→ What you need to do
Show every line in the entries below where the word "zero" appears.

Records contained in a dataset
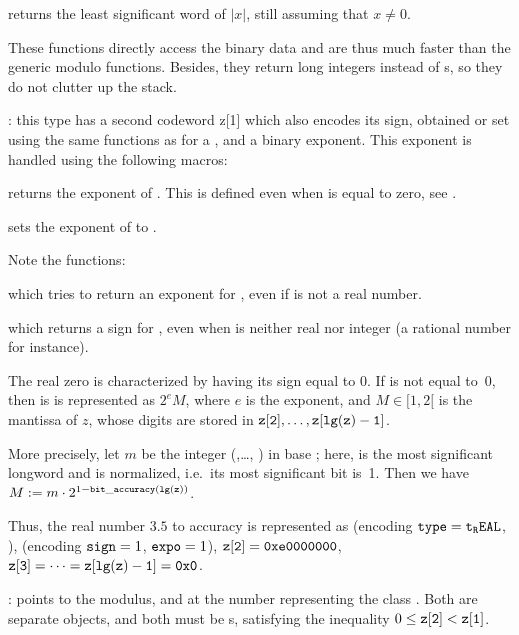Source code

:  returns the least significant word of $|x|$, still
assuming that $x\neq 0$.

These functions directly access the binary data and are thus much faster than
the generic modulo functions. Besides, they return long integers instead of
s, so they do not clutter up the stack.

:
this type has a second codeword z[1] which also encodes its sign, obtained
or set using the same functions as for a , and a binary exponent.
This exponent is handled using the following macros:

 returns the exponent of .
This is defined even when  is equal to zero, see
.

 sets the exponent of  to .

\noindent Note the functions:

 which tries to return an exponent for ,
even if  is not a real number.

 which returns a sign for , even when
 is neither real nor integer (a rational number for instance).

The real zero is characterized by having its sign equal to 0. If  is
not equal to~0, then is is represented as $2^e M$, where $e$ is the exponent,
and $M\in [1, 2[$ is the mantissa of $z$, whose digits are stored in
${\tt z[2]},\dots, {\tt z[lg(z)-1]}$.

More precisely, let $m$ be the integer (,\dots, )
in base ; here,  is the most significant
longword and is normalized, i.e.~its most significant bit is~1. Then we have
$M := m \cdot 2^{1 - {\tt bit\_accuracy(lg(z))}}$.

Thus, the real number $3.5$ to accuracy  is
represented as  (encoding ${\tt type} = {\tt t_REAL}$, ),
 (encoding ${\tt sign} = 1$, ${\tt expo} = 1$), ${\tt z[2]} =
{\tt 0xe0000000}$, ${\tt z[3]} =\dots = {\tt z[lg(z)-1]} = {\tt 0x0}$.

:
 points to the modulus, and  at the number representing
the class . Both are separate  objects, and both must be
s, satisfying the inequality $0 \le {\tt z[2]} < {\tt z[1]}$.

→ Answer below
This is defined even when  is equal to zero, see
The real zero is characterized by having its sign equal to 0. If  is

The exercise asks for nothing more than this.